This is the best time of year, and with the Yankees series this weekend, it feels like it’s October already.  This could be it.  After last night’s win, we reduced our magic number to three.  We could clinch in Yankee Stadium and celebrate on New York soil, and that, ladies and gentlemen, is absolutely, positively, without a doubt something to smile about.

But let’s talk about last night first.  The final score was 10-3.  Buchholz was brilliant and was not responsible for any of those runs.  Six and two-thirds shutout innings pitched.  No walks.  Eight strikeouts.  If he didn’t allow five hits, he would’ve been on his way to a perfect game.  But even with the five hits, that outing was absolutely brilliant.  You can’t even get an outing like that out of some veterans, let alone some young upstart who had a horrible season last year.  But he’s on the rise.  All of his outings this year have been at least decent, and this was his sixth straight quality start.  He’ll be starting in October.  Just watch.
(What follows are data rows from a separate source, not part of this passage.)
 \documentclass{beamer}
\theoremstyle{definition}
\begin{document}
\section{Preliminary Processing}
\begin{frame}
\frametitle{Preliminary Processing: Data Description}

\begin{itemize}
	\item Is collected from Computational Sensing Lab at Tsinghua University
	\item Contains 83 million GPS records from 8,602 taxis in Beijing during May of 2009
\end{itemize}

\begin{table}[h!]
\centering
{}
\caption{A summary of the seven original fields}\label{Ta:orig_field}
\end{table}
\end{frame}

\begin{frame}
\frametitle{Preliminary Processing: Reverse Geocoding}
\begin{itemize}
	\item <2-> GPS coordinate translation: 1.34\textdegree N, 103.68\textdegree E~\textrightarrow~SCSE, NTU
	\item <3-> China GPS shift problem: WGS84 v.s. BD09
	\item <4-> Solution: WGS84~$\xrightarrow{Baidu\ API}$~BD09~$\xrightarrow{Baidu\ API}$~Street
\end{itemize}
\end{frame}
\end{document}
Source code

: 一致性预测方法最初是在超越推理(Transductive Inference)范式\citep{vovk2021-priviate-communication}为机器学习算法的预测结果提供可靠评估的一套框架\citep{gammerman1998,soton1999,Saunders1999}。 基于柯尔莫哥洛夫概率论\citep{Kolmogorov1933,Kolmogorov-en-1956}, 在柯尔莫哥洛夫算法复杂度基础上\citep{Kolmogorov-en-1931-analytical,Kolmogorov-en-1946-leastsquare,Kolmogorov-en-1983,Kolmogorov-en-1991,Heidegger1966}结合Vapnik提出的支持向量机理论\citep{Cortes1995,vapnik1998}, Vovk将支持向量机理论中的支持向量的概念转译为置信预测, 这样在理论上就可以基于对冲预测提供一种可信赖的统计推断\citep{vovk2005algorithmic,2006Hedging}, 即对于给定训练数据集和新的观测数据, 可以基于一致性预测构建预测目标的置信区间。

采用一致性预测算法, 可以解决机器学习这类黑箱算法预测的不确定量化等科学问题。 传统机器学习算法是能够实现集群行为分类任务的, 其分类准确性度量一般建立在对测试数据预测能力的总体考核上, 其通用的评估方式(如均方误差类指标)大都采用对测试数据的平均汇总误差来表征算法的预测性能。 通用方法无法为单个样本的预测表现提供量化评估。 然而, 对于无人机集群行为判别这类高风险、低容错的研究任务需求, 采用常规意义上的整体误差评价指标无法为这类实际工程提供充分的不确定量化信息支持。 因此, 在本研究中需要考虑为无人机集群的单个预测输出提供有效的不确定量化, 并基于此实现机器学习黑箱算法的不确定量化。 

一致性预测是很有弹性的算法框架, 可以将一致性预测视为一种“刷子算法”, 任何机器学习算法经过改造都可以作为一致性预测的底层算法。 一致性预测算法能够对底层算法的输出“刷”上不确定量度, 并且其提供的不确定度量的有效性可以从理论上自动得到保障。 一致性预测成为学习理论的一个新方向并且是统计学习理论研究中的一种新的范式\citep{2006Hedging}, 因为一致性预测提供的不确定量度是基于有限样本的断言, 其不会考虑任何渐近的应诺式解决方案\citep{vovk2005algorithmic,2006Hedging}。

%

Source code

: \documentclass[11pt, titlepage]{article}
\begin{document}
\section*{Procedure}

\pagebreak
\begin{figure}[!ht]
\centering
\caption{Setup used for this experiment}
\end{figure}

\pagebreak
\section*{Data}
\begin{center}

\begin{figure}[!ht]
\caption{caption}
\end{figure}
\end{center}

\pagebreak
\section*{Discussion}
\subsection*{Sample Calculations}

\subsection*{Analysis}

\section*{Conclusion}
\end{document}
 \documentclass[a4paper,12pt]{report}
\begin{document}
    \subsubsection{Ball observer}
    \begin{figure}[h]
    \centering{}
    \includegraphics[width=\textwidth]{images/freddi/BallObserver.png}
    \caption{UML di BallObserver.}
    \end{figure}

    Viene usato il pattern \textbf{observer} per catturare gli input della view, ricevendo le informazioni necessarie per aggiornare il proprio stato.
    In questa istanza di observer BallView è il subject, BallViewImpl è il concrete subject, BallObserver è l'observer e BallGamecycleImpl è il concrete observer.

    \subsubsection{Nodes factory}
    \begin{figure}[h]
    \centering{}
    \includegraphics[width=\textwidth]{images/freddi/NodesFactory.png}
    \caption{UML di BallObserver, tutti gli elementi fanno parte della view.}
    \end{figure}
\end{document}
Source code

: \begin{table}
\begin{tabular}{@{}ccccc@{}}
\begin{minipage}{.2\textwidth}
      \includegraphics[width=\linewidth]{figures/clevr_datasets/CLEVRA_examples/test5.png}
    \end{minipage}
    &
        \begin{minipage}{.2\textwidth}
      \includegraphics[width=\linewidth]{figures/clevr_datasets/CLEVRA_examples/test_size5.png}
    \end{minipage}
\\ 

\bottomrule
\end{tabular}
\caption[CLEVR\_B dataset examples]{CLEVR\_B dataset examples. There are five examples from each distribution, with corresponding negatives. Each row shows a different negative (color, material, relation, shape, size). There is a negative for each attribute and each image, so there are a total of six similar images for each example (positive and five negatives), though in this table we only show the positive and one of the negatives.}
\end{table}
It was Ramirez who was responsible for the runs.  All three of them.  He recorded only two outs but gave up three runs on three hits, partly the courtesy of Billy Butler, who hit a two-run shot off him in the eighth.  In some ways, this is more concerning than if Buchholz had given up the runs, because this is a star of the bullpen we’re talking about.  We all know the importance of the bullpen in the postseason.  Now more than ever, they need to hold it together.  Especially Ramirez and Delcarmen, who haven’t been at their best lately.  Saito wasn’t great either; he pitched the rest of the game and allowed two hits and a walk.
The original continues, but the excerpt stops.